A hypothesis is a conjecture concerning the value of a problem parameter.

Requires two competing hypotheses:

a null hypothesis, denoted by $H_0$
an alternative hypothesis, denoted by $H_1$ or $H_A$

The hypothesis is tested by evaluating experimental evidence:

we reject $H_0$ if the evidence against $H_0$ is strong
we fail to reject $H_0$ if the evidence against is $H_0$ is insufficient

Errors in Hypothesis Testing

Two types of errors can be committed when testing $H_0$ against $H_1$ .

	Decision: reject $H_0$	Decision: fail to reject $H_0$
Reality: $H_0$ is True	Type I Error	No Error
Reality: $H_0$ is False	No Error	Type II Error

If we reject $H_0$ when $H_0$ is true ⇒ we have committed a type I error.

If we fail to reject $H_0$ when $H_0$ is false ⇒ type II error

Probability of Committing Errors and Power

The probability of committing type I error is usually denoted by:

$\alpha = P(\mathrm{reject} \ H_0|H_0 \ \mathrm{is \ true})$ .

The probability of committing type II error is:

$\beta = P(\mathrm{fail \ to \ reject} \ H_0|H_0 \ \mathrm{is \ false})$ .

The power of test is the probability of correctly rejecting $H_0$ :

$\mathrm{Power} = P(\mathrm{reject} \ H_0|H_0 \ \mathrm{is \ false}) = 1 - \beta$

Conventional values of $\alpha, \beta$ and Power are 0.05, 0.2, 0.8, respectively.

Type of Null and Alternative Hypothesis

Let $\mu$ be the population parameter of interest. The hypotheses are expressed in terms of the values of this parameter.

The null hypotheses is a simple hypothesis, that is, it is of the form:

$H_0: \mu = \mu_0$

where $\mu_0$ is some candidate value ("simple" means that it is assumed to be a single value.)

The alternative hypothesis $H_1$ is a composite hypothesis, i.e. it contains more than one candidate value.

Depending on the context, hypothesis testing takes on one of the following three forms:

$H_0 : \mu = \mu_0$ where $\mu_0$ is a number.

against a two-sided alternative: $H_1 : \mu \neq \mu_0$
against a left-sided alternative: $H_1 : \mu < \mu_0$ or
against a right-sided alternative: $H_1 : \mu > \mu_0$

The formulation of the alternative hypothesis depends on our research hypothesis and is determined prior to experiment or study.
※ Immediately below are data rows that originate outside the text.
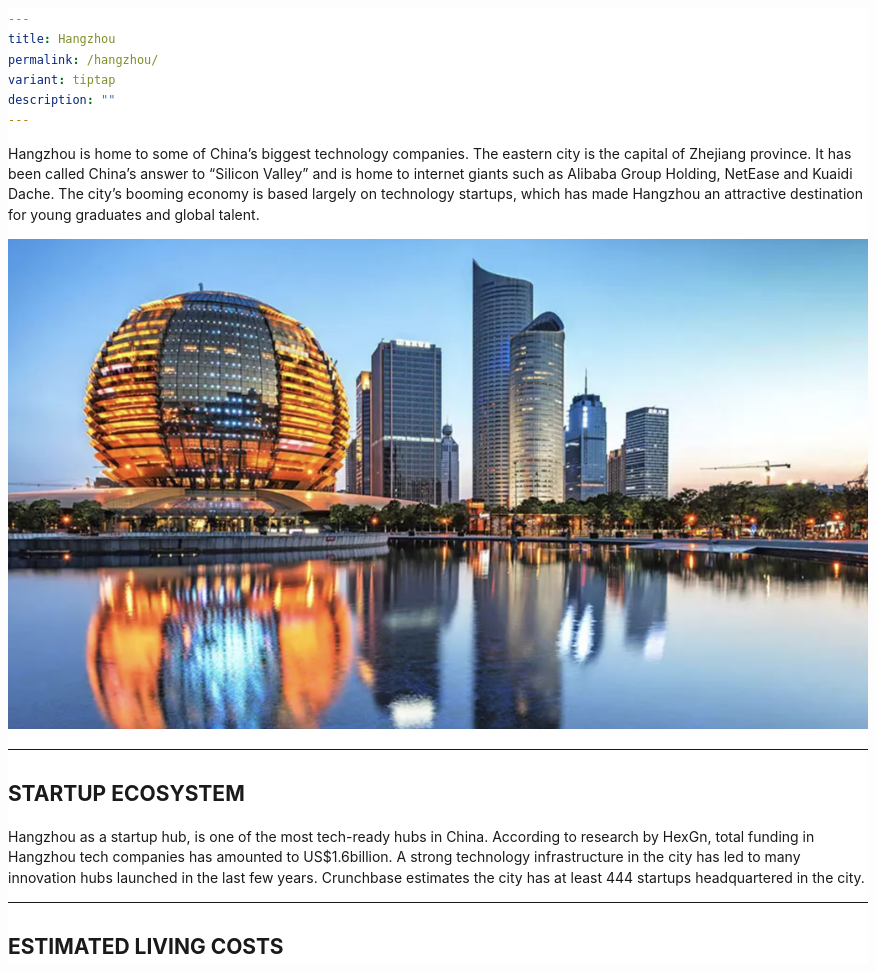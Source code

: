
 ```yaml
---
title: Hangzhou
permalink: /hangzhou/
variant: tiptap
description: ""
---
```

<p>Hangzhou is home to some of China’s biggest technology companies. The
eastern city is the capital of Zhejiang province. It has been called China’s
answer to “Silicon Valley” and is home to internet giants such as Alibaba
Group Holding, NetEase and Kuaidi Dache. The city’s booming economy is
based largely on technology startups, which has made Hangzhou an attractive
destination for young graduates and global talent.</p>
<p></p>
<div class="isomer-image-wrapper">
<img style="width: 100%" height="auto" width="100%" alt="" src="/images/Countries/hangzhou.png">
</div>
<hr>
<h2><strong>STARTUP ECOSYSTEM</strong></h2>
<p>Hangzhou as a startup hub, is one of the most tech-ready hubs in China.
According to research by HexGn, total funding in Hangzhou tech companies
has amounted to US$1.6billion. A strong technology infrastructure in the
city has led to many innovation hubs launched in the last few years. Crunchbase
estimates the city has at least 444 startups headquartered in the city.</p>
<hr>
<h2><strong>ESTIMATED LIVING COSTS​</strong></h2>
<p></p>
<div class="isomer-image-wrapper">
Test Statistic and Critical Region

To test a statistical hypothesis statistics we use a test statistic. A test statistic is a function of the random sample and the population parameter of interest.

We reject $H_0$ if the value of the test statistic is in the critical region or rejection area. The critical region is a subset of the real numbers.
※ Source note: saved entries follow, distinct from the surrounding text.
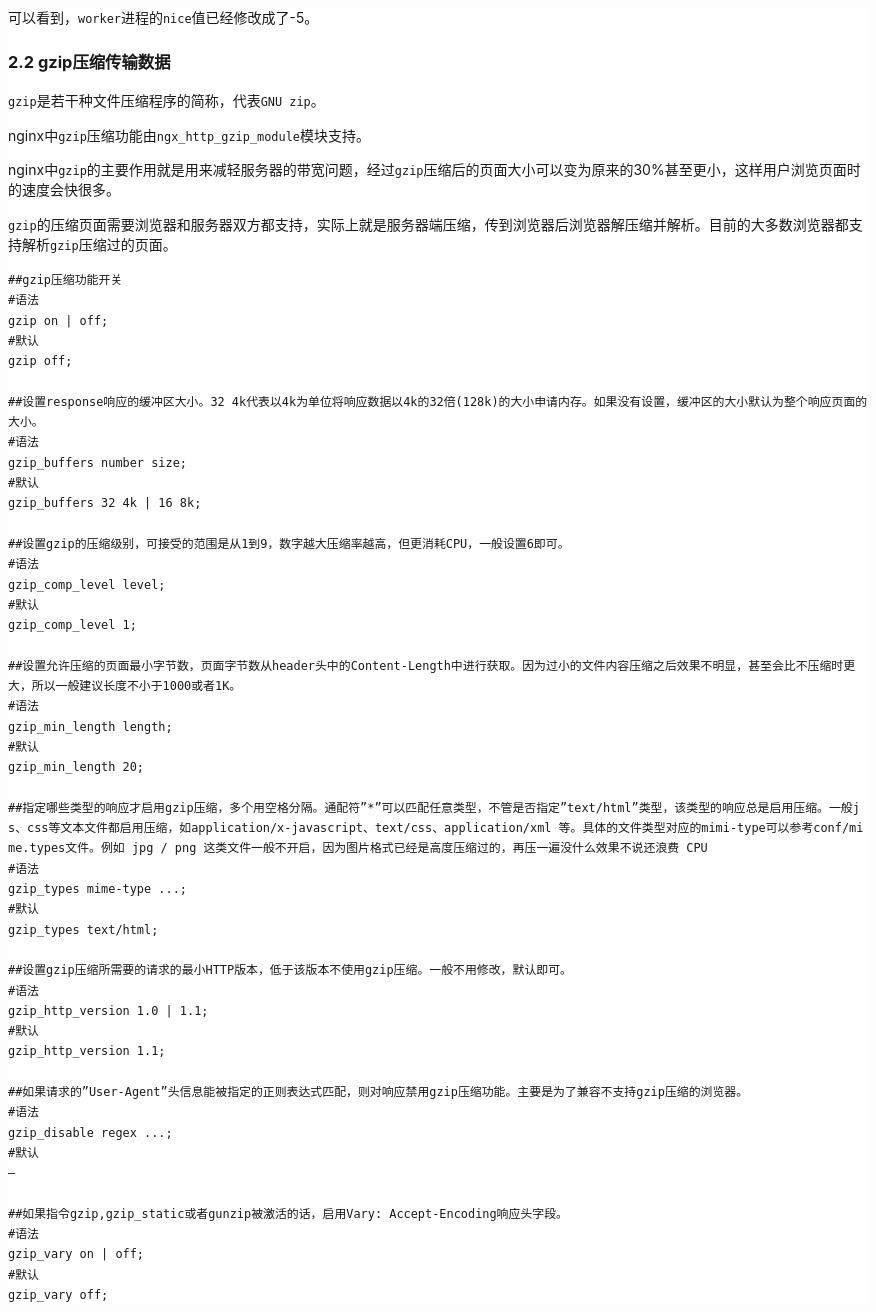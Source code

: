 可以看到，`worker`进程的`nice`值已经修改成了-5。

### 2.2 gzip压缩传输数据 ###

`gzip`是若干种文件压缩程序的简称，代表`GNU zip`。

nginx中`gzip`压缩功能由`ngx_http_gzip_module`模块支持。

nginx中`gzip`的主要作用就是用来减轻服务器的带宽问题，经过`gzip`压缩后的页面大小可以变为原来的30%甚至更小，这样用户浏览页面时的速度会快很多。

`gzip`的压缩页面需要浏览器和服务器双方都支持，实际上就是服务器端压缩，传到浏览器后浏览器解压缩并解析。目前的大多数浏览器都支持解析`gzip`压缩过的页面。

```shell
##gzip压缩功能开关
#语法 
gzip on | off;
#默认 
gzip off;

##设置response响应的缓冲区大小。32 4k代表以4k为单位将响应数据以4k的32倍(128k)的大小申请内存。如果没有设置，缓冲区的大小默认为整个响应页面的大小。
#语法 
gzip_buffers number size;
#默认 
gzip_buffers 32 4k | 16 8k;

##设置gzip的压缩级别，可接受的范围是从1到9，数字越大压缩率越高，但更消耗CPU，一般设置6即可。
#语法
gzip_comp_level level;
#默认
gzip_comp_level 1;

##设置允许压缩的页面最小字节数，页面字节数从header头中的Content-Length中进行获取。因为过小的文件内容压缩之后效果不明显，甚至会比不压缩时更大，所以一般建议长度不小于1000或者1K。
#语法
gzip_min_length length;
#默认
gzip_min_length 20;

##指定哪些类型的响应才启用gzip压缩，多个用空格分隔。通配符”*”可以匹配任意类型，不管是否指定”text/html”类型，该类型的响应总是启用压缩。一般js、css等文本文件都启用压缩，如application/x-javascript、text/css、application/xml 等。具体的文件类型对应的mimi-type可以参考conf/mime.types文件。例如 jpg / png 这类文件一般不开启，因为图片格式已经是高度压缩过的，再压一遍没什么效果不说还浪费 CPU
#语法
gzip_types mime-type ...;
#默认
gzip_types text/html;

##设置gzip压缩所需要的请求的最小HTTP版本，低于该版本不使用gzip压缩。一般不用修改，默认即可。
#语法
gzip_http_version 1.0 | 1.1;
#默认
gzip_http_version 1.1;

##如果请求的”User-Agent”头信息能被指定的正则表达式匹配，则对响应禁用gzip压缩功能。主要是为了兼容不支持gzip压缩的浏览器。
#语法
gzip_disable regex ...;
#默认
—

##如果指令gzip,gzip_static或者gunzip被激活的话，启用Vary: Accept-Encoding响应头字段。
#语法
gzip_vary on | off;
#默认
gzip_vary off;

```
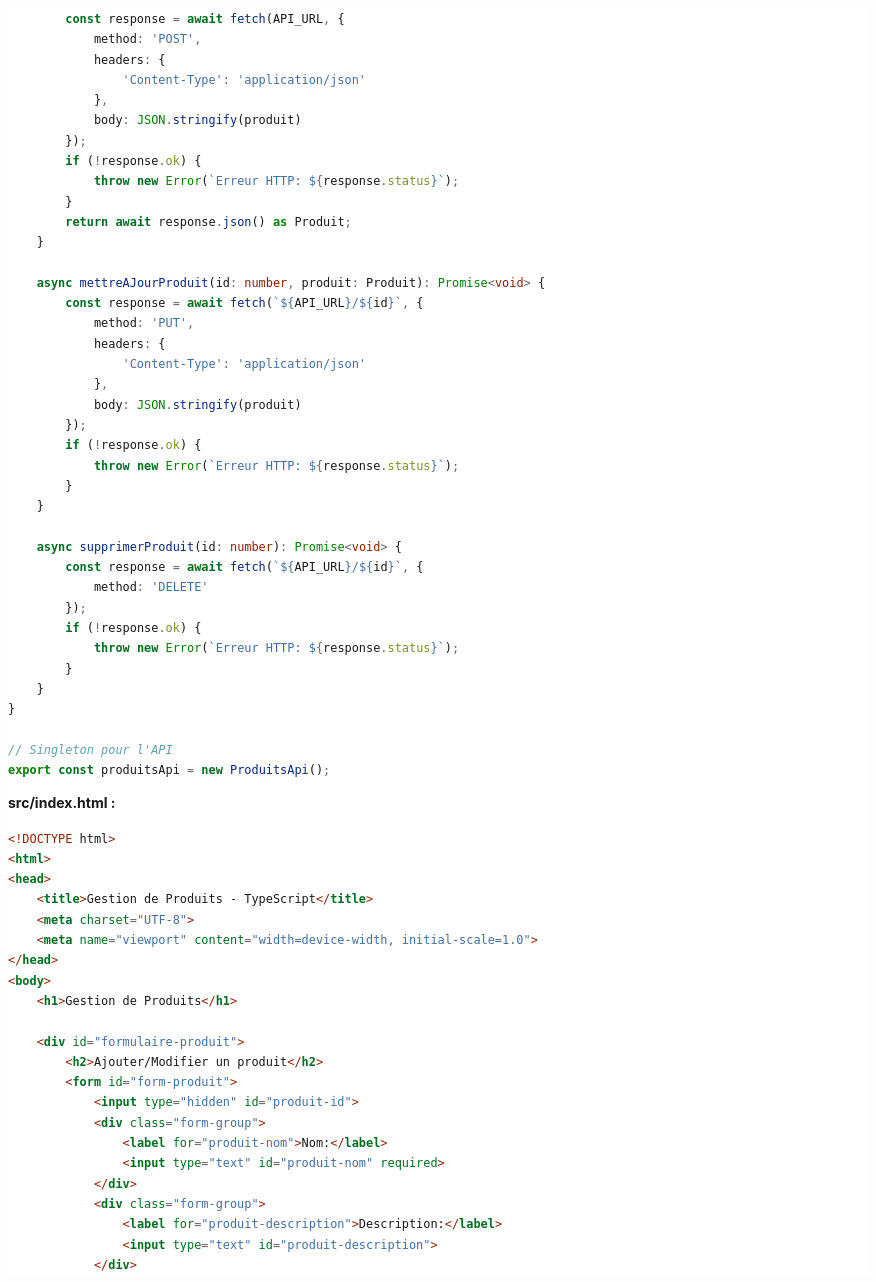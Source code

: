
 ```typescript
        const response = await fetch(API_URL, {
            method: 'POST',
            headers: {
                'Content-Type': 'application/json'
            },
            body: JSON.stringify(produit)
        });
        if (!response.ok) {
            throw new Error(`Erreur HTTP: ${response.status}`);
        }
        return await response.json() as Produit;
    }

    async mettreAJourProduit(id: number, produit: Produit): Promise<void> {
        const response = await fetch(`${API_URL}/${id}`, {
            method: 'PUT',
            headers: {
                'Content-Type': 'application/json'
            },
            body: JSON.stringify(produit)
        });
        if (!response.ok) {
            throw new Error(`Erreur HTTP: ${response.status}`);
        }
    }

    async supprimerProduit(id: number): Promise<void> {
        const response = await fetch(`${API_URL}/${id}`, {
            method: 'DELETE'
        });
        if (!response.ok) {
            throw new Error(`Erreur HTTP: ${response.status}`);
        }
    }
}

// Singleton pour l'API
export const produitsApi = new ProduitsApi();
```

**src/index.html :**
```html
<!DOCTYPE html>
<html>
<head>
    <title>Gestion de Produits - TypeScript</title>
    <meta charset="UTF-8">
    <meta name="viewport" content="width=device-width, initial-scale=1.0">
</head>
<body>
    <h1>Gestion de Produits</h1>

    <div id="formulaire-produit">
        <h2>Ajouter/Modifier un produit</h2>
        <form id="form-produit">
            <input type="hidden" id="produit-id">
            <div class="form-group">
                <label for="produit-nom">Nom:</label>
                <input type="text" id="produit-nom" required>
            </div>
            <div class="form-group">
                <label for="produit-description">Description:</label>
                <input type="text" id="produit-description">
            </div>
```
The critical region is obtained using the definition of errors in hypothesis testing. We select the critical region so that

$\alpha = P(\mathrm{reject} \ H_0|H_0 \ \mathrm{is \ true})$ . is equal to some pre-determined value, like 0.05 or 0.01.

Test for a Mean with Known Variance

Suppose $X_1, ..., X_n$ is a random sample from a population with mean $\mu$ and variance $\sigma^2$ , let $\overline{X} = \frac{1}{n} \sum_{i=1}^n X_i$ and denote the sample mean:

if the population is normal then $\overline{X}$ is exactly $N(\mu, \sigma^2/n)$
if the population is not normal, then as long as $n$ is large enough, we have $\overline{X}$ is\simimately $N (\mu, \sigma^2/n)$ , according to the CLT.
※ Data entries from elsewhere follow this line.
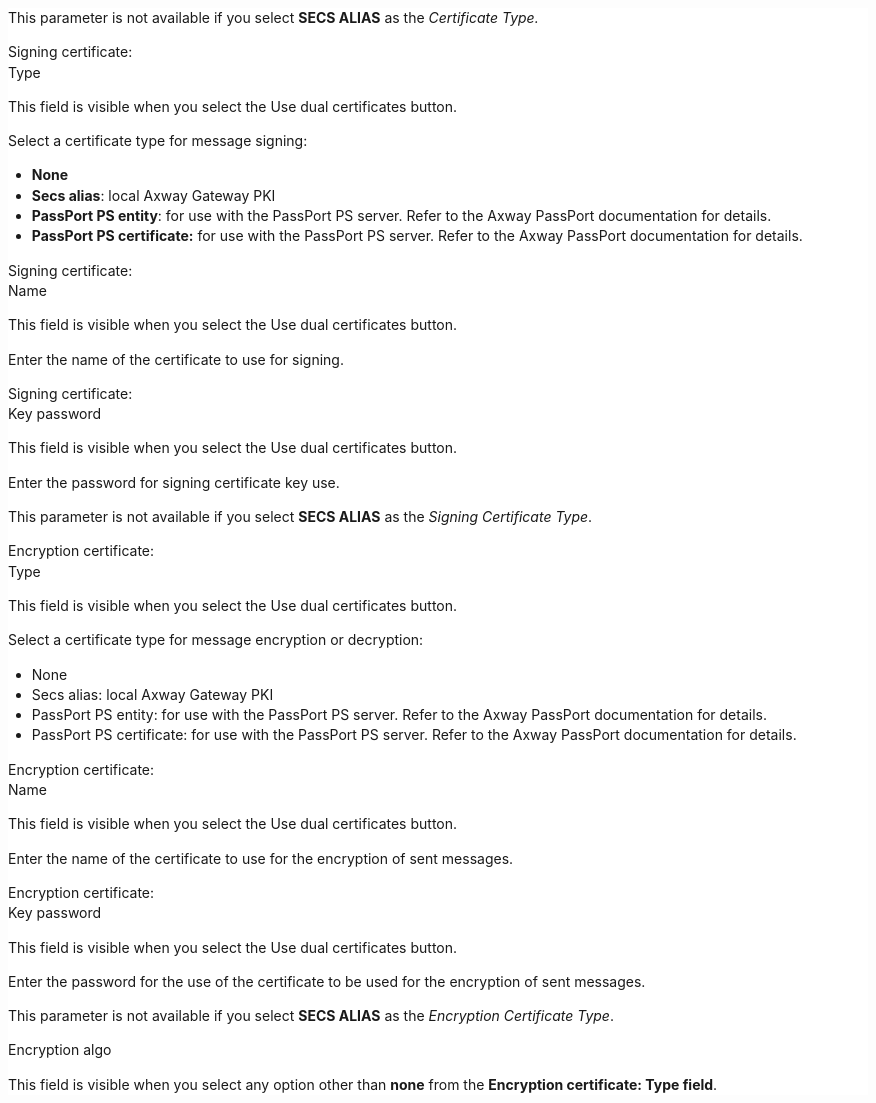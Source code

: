 <p>This parameter is not available if you select <strong>SECS ALIAS</strong> as the <span style="font-style: italic;">Certificate Type.</span></p>         </td>
      </tr>
      <tr>
         <td><p>Signing certificate:<br />
Type</p>         </td>
         <td><p>This field is visible when you select the Use dual certificates button.</p>
<p>Select a certificate type for message signing:</p>
<ul>
<li><strong>None</strong></li>
<li><strong>Secs alias</strong>: local Axway Gateway PKI</li>
<li><strong>PassPort PS entity</strong>: for use with the PassPort PS server. Refer to the Axway PassPort documentation for details.</li>
<li><strong>PassPort PS certificate:</strong> for use with the PassPort PS server. Refer to the Axway PassPort documentation for details.</li>
</ul>         </td>
      </tr>
      <tr>
         <td><p>Signing certificate:<br />
Name</p>         </td>
         <td><p>This field is visible when you select the Use dual certificates button.</p>
<p>Enter the name of the certificate to use for signing.</p>         </td>
      </tr>
      <tr>
         <td><p>Signing certificate:<br />
Key password</p>         </td>
         <td><p>This field is visible when you select the Use dual certificates button.</p>
<p>Enter the password for signing certificate key use.</p>
<p>This parameter is not available if you select <strong>SECS ALIAS</strong> as the <span style="font-style: italic;">Signing Certificate Type</span>.</p>         </td>
      </tr>
      <tr>
         <td><p>Encryption certificate:<br />
Type</p>         </td>
         <td><p>This field is visible when you select the Use dual certificates button.</p>
<p>Select a certificate type for message encryption or decryption:</p>
<ul>
<li>None</li>
<li>Secs alias<span style="font-weight: normal;">: local Axway Gateway PKI</span></li>
<li>PassPort PS entity<span style="font-weight: normal;">: for use with the PassPort PS server. Refer to the Axway PassPort documentation for details.</span></li>
<li>PassPort PS certificate:<span style="font-weight: normal;"> for use with the PassPort PS server. Refer to the Axway PassPort documentation for details.</span></li>
</ul>         </td>
      </tr>
      <tr>
         <td><p>Encryption certificate:<br />
Name</p>         </td>
         <td><p>This field is visible when you select the Use dual certificates button.</p>
<p>Enter the name of the certificate to use for the encryption of sent messages.</p>         </td>
      </tr>
      <tr>
         <td><p>Encryption certificate:<br />
Key password</p>         </td>
         <td><p>This field is visible when you select the Use dual certificates button.</p>
<p>Enter the password for the use of the certificate to be used for the encryption of sent messages.</p>
<p>This parameter is not available if you select <strong>SECS ALIAS</strong> as the <span style="font-style: italic;">Encryption Certificate Type</span>.</p>         </td>
      </tr>
      <tr>
         <td><p>Encryption algo</p>         </td>
         <td><p>This field is visible when you select any option other than <strong>none</strong> from the <strong>Encryption certificate: Type field</strong>.</p>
In this section, we assume that the population variance $\sigma^2$ is known, and that the hypothesis concerns the unknown population mean $\mu$ .

Explanation: Left-Sided Alternative

Consider the unknown population mean $\mu$ . Suppose that we would like to test:

$H_0 : \mu = \mu_0$ against $H_1 : \mu < \mu_0$ where $\mu_0$ is some candidate value for $\mu$ .

To evaluate the evidence against $H_0$ , we compare $\overline{X}$ to $\mu_0$ : under $H_0$ ,

$Z_0 = \frac{\overline{X} - \mu_0}{\sigma/\sqrt{n}} \sim N(0,1)$

We say that $Z_0$ is the observed value of the Z-test statistic $Z_0$ . If z0 < 0, we have evidence that $\mu$ < $\mu_0$ . However, we only reject $H_0$ in favour of $H_1$ if the evidence is _significant.

Critical Region: Let $\alpha$ be the level of significance. We reject $H_0$ in favour of $H_1$ only if $z_0 \leq -z_\alpha$ .

The corresponding p-value for the test is the probability of observing evidence as or more extreme than our current evidence in favour of $H_1$ , assuming that $H_0$ is true (that is, simply by chance). Even more extreme in this case means further to the left; so p-value $= P(Z \leq z_0) = \Phi (z_0)$ , where $z_0$ is the observed value for the Z-test statistic.

Decision Rule: if the p-value $\leq \alpha$ , then we reject $H_0$ in favour of $H_1$ . If the p-value $> \alpha$ , we fail to reject $H_0$ .

Left-Sided Test

$H_0 : \mu = \mu_0$ against $H_1 : \mu < \mu_0$

At significance $\alpha$ , if $z_0 \leq -z_\alpha$ , we reject $H_0$ in favour of $H_1$ .

Right-Sided Test

$H_0 : \mu = \mu_0$ against $H_1 : \mu > \mu_0$

At significance $\alpha$ , if $z_0 \geq -z_\alpha$ , we reject $H_0$ in favour of $H_1$ .

Two-Sided Test

$H_0 : \mu = \mu_0$ against $H_1 : \mu \neq \mu_0$

At significance $\alpha$ , if $|z_0| \geq -z_\alpha$ , we reject $H_0$ in favour of $H_1$ .

Procedure

To test for $H_0 : \mu = \mu_0$ , where $\mu_0$ is a constant.

set $H_0 : \mu = \mu_0$
select an alternative hypothesis $H_1$ (what we are trying to show using the data). Depending on context, we choose on of these alternatives:
- $H_1 : \mu < \mu_0$ (left-sided test)
- $H_1 : \mu > \mu_0$ (right-sided test)
- $H_1 : \mu \neq \mu_0$ (two-sided test)
choose $\alpha = P (\mathrm{type \ I \ error})$ : typically $\alpha = 0.01$ or $0.05$ .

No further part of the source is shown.